先日報道されましたが、こんなニュースが。
平成17年5月10日(火),(株)セルフリーサイエンスの元代表取締役社長である名取幸和氏から,同社の未公開株式(2,400株)が本学に寄附されることを記者発表しました。
セルフリーサイエンス社は,無細胞生命科学工学研究センターの遠藤教授の特許管理・技術普及を行うことを目的に平成14年7月に設立された大学発ベンチャー企業であり,現在の資本金は4億7,750万円,発行株式数は約2万株です。
(中略)
国立大学法人の株式取得については,従前一部の例外を除き認められていませんでしたが,規制緩和により,本年3月から認められたもので,本学が全国の国立大学法人で取得第1号となりました。
本学は,今回の株式受け入れ後においても同社の企業経営には関与しませんが,これが安定財源確保につながるものと期待し,本学独自の特色ある人材育成に活用したいと考えています。
これはいい話、面白い、うれしいニュース。全国の国立大学法人で取得第1号なんて、結構やるじゃん、ってところです。
なんですが、気になる点。
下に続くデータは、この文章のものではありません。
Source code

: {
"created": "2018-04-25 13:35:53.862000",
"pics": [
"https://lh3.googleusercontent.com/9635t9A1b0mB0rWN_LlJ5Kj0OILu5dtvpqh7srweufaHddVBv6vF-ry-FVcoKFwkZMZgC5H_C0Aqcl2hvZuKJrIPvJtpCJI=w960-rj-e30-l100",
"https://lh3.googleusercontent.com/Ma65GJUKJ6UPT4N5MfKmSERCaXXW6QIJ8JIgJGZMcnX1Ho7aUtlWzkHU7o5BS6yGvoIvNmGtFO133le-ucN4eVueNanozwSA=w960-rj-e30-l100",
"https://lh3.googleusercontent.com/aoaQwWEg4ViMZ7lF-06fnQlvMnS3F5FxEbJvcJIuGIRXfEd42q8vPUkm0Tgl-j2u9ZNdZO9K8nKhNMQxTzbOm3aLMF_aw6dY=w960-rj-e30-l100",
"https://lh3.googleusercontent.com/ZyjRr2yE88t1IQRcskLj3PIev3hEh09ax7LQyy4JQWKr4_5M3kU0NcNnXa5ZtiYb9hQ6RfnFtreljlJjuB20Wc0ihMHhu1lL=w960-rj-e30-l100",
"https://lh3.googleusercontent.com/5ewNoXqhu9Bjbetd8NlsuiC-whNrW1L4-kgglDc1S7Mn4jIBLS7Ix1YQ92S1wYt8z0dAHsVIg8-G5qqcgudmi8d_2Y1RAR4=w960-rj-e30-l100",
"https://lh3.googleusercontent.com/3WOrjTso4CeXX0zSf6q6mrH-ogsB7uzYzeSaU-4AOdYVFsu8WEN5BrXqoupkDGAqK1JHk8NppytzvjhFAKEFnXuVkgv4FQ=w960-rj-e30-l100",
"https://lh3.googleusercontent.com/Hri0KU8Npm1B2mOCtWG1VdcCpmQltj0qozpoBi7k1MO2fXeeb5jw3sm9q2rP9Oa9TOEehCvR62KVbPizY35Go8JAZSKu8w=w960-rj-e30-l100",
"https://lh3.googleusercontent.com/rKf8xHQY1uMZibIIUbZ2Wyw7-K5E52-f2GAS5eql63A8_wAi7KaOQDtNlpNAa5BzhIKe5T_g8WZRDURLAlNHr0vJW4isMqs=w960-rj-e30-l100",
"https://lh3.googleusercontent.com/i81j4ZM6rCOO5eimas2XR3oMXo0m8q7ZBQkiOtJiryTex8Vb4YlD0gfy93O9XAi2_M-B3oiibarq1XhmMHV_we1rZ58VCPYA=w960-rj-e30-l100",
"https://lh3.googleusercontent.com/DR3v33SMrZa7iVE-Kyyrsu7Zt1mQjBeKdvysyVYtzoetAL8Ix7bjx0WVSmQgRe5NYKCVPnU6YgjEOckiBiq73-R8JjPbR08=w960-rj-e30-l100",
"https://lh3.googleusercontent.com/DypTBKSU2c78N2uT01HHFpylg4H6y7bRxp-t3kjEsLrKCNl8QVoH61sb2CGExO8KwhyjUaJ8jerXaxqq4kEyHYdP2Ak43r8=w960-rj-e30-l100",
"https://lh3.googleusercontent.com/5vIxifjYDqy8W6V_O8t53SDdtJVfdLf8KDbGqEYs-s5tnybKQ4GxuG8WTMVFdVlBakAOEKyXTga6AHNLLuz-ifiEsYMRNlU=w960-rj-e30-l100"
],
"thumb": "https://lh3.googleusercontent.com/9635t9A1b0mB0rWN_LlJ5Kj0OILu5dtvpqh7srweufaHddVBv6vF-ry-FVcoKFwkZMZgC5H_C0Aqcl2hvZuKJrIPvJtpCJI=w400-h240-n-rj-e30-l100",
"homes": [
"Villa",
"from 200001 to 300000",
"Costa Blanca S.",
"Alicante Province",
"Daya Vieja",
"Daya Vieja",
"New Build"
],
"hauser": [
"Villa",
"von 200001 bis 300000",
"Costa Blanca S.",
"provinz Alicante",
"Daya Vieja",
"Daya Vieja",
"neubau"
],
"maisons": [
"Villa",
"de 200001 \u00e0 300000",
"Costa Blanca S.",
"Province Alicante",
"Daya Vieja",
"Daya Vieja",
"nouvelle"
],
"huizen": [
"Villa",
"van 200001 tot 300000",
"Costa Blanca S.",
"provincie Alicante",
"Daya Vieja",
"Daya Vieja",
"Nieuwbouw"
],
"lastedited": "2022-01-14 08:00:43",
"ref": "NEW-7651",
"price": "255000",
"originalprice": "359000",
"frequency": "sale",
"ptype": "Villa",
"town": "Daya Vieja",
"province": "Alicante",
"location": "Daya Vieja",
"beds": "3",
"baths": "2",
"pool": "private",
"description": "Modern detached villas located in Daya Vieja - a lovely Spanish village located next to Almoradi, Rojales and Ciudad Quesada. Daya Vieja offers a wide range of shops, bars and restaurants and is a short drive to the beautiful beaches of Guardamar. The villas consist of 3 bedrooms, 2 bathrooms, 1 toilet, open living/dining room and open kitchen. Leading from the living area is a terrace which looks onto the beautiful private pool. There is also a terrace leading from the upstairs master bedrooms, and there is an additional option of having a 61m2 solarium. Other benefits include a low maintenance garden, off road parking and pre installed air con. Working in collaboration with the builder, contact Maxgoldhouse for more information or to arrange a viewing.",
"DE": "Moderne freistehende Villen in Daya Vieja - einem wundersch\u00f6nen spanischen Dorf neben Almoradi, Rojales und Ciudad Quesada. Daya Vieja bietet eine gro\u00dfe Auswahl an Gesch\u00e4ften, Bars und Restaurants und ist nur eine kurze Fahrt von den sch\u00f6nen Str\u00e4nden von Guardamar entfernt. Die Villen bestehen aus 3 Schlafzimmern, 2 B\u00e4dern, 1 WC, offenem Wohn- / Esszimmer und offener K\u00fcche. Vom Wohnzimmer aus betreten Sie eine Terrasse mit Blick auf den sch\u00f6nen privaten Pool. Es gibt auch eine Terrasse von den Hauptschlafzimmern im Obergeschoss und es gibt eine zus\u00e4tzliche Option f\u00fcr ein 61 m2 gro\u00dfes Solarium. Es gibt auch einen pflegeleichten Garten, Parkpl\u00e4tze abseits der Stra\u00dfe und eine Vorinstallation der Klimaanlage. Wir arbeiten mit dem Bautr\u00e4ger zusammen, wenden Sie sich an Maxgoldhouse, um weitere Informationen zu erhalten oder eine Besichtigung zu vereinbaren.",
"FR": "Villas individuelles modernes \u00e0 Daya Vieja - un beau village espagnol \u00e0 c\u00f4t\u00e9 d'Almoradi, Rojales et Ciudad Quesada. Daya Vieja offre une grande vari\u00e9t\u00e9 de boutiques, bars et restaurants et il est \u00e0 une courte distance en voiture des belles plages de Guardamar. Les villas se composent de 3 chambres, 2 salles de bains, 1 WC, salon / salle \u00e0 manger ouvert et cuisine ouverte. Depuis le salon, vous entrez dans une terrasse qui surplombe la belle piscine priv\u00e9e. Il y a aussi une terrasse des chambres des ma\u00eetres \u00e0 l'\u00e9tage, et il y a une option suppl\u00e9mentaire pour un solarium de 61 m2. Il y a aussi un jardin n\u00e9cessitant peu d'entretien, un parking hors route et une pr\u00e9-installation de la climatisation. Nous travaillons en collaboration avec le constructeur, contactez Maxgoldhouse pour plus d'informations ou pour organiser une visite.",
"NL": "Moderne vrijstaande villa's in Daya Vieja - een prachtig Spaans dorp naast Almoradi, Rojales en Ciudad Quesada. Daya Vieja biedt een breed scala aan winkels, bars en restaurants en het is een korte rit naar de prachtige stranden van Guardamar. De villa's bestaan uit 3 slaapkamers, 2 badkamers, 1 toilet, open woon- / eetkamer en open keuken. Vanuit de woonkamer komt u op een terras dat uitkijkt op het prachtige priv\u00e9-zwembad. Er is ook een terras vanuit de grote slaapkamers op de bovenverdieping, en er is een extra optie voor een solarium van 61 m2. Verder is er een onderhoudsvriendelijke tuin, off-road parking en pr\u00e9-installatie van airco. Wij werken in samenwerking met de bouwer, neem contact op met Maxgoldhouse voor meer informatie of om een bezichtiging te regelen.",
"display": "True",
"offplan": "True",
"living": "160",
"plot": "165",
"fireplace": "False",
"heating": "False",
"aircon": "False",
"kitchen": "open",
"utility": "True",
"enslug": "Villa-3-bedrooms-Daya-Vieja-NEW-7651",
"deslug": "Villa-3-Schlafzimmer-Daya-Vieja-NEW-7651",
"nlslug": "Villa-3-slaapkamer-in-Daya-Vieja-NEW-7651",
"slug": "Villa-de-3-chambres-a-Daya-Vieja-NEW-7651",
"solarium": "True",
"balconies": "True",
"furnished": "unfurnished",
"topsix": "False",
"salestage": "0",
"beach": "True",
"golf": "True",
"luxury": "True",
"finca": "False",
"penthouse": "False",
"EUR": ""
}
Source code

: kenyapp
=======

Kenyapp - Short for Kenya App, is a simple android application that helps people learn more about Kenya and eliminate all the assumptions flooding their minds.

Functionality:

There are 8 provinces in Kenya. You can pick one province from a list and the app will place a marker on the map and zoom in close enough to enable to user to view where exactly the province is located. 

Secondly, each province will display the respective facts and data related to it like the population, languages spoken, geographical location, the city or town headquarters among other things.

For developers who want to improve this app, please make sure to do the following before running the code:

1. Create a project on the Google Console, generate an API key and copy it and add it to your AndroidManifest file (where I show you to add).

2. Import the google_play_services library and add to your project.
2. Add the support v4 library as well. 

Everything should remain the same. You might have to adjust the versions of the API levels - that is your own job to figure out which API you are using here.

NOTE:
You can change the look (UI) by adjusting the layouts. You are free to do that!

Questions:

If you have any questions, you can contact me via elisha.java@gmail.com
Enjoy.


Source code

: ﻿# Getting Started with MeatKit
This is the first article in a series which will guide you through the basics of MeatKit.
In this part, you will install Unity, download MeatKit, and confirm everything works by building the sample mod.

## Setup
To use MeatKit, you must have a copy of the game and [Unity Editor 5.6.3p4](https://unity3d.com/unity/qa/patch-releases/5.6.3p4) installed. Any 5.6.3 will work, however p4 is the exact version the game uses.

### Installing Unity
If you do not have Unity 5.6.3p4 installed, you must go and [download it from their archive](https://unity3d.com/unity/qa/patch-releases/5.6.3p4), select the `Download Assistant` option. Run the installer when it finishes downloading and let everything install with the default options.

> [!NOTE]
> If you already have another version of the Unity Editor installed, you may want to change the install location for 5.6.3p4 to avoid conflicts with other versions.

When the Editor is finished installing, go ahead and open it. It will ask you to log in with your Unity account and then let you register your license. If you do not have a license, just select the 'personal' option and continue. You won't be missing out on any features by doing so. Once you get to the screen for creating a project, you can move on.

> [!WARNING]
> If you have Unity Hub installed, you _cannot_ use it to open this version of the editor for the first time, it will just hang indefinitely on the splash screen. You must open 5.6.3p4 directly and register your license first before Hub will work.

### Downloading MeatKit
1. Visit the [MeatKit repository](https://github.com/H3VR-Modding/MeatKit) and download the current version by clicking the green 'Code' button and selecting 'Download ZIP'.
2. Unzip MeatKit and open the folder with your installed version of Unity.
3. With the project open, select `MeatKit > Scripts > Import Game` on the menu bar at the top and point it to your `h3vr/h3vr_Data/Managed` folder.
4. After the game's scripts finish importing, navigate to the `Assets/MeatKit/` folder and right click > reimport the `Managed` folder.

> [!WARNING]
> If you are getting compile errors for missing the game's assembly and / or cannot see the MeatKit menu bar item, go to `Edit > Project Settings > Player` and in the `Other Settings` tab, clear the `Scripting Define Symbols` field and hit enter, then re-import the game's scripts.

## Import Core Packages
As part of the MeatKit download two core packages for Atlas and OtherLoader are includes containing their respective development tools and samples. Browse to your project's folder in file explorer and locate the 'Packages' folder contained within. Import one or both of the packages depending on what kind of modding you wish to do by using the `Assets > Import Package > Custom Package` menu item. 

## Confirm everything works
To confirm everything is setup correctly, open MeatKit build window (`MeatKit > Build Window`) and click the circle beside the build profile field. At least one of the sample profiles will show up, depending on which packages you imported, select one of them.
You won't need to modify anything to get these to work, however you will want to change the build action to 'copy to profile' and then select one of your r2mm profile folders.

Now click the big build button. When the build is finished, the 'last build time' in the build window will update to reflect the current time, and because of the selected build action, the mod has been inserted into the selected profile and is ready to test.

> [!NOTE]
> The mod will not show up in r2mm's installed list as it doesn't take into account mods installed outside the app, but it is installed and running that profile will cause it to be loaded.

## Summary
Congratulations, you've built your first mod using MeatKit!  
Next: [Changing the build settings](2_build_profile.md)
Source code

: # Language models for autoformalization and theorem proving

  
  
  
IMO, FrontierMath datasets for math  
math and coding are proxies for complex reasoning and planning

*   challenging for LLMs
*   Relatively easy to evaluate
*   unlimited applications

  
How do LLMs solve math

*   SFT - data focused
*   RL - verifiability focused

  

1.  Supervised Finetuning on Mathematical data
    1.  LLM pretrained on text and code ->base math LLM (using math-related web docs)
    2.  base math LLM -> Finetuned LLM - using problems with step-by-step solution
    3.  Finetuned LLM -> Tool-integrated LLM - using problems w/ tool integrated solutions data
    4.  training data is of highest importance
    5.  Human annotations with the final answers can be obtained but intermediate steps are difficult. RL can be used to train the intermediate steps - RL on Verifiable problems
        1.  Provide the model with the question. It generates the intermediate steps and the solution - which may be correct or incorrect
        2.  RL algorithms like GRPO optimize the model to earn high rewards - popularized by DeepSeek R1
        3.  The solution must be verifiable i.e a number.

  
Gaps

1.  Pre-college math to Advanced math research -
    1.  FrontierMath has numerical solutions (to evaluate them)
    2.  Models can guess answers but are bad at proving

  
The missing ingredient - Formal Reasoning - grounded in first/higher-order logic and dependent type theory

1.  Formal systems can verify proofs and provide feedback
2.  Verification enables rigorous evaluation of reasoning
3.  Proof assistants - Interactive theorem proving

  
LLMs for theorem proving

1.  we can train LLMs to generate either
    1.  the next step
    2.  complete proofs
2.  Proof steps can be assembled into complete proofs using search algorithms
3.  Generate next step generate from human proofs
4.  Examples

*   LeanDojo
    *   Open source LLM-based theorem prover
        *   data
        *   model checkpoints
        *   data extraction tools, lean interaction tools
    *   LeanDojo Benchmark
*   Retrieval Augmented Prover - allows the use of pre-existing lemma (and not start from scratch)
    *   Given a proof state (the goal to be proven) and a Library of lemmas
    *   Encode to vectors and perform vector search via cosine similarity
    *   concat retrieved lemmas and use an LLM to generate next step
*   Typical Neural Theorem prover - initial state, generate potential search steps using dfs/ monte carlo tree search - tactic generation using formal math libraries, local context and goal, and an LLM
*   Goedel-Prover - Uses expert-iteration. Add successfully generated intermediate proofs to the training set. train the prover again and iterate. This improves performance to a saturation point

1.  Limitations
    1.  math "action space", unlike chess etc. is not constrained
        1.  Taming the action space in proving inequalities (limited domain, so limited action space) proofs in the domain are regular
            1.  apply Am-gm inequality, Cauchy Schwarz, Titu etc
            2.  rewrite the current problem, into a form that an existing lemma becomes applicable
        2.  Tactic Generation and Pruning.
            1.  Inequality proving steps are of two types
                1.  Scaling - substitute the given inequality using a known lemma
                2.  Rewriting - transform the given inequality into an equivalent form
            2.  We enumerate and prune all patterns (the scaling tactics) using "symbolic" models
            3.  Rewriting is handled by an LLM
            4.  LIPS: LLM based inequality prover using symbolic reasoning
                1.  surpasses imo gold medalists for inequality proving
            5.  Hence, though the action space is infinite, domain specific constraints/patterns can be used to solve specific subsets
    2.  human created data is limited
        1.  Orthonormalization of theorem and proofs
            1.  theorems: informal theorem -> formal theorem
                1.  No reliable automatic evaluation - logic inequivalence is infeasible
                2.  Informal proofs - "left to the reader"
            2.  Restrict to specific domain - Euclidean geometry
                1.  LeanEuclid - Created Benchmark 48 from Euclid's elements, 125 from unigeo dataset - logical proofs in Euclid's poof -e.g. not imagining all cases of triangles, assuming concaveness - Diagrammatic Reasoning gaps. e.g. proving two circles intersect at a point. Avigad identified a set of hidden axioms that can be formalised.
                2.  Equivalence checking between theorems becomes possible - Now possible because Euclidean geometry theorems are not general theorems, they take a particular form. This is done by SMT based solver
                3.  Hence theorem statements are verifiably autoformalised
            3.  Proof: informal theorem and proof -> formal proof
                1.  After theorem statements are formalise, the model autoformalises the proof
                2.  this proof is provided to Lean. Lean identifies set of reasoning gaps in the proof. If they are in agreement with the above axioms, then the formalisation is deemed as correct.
「本学は,今回の株式受け入れ後においても同社の企業経営には関与しませんが,これが安定財源確保につながるものと期待し」という部分。前半の「同社の企業経営には関与しません」というのは、まあ発行済み株式数のわずか10%だし、当然と言えば当然のこと。ちょっと解せないのは、その後ろの「安定財源確保につながる」というところ。
会社の株式を持っていることから得られるメリット、それは配当でしょう。で、この会社はベンチャーだから、配当を出せるほど儲けるまでには結構時間が掛かると思う。しかも1株あたり何円配当できるのかわからないけど、2400株ということでそんなにいい金額にはならないと思われる。
で、ベンチャー企業の未公開株といえば、その会社が成功し、上場されてから売却してしまえば儲かる。つまり、株を保有していることから得られるメリットは限られていて、むしろそれを売却すれば財源となるのだろう、ということ。しかも”財源”って言ってるところはやはり国立大学の考え方が出ている。
ただ、会計上はどう扱うんだろう。もしかすると会計上の利益を生み出すんでしょうか。歳入・歳出の会計から、一応利益を計算する国立大学法人の会計に変わったわけですが、企業会計と違って色々とややこしいので・・・。このエリアを攻めるのは難しいです。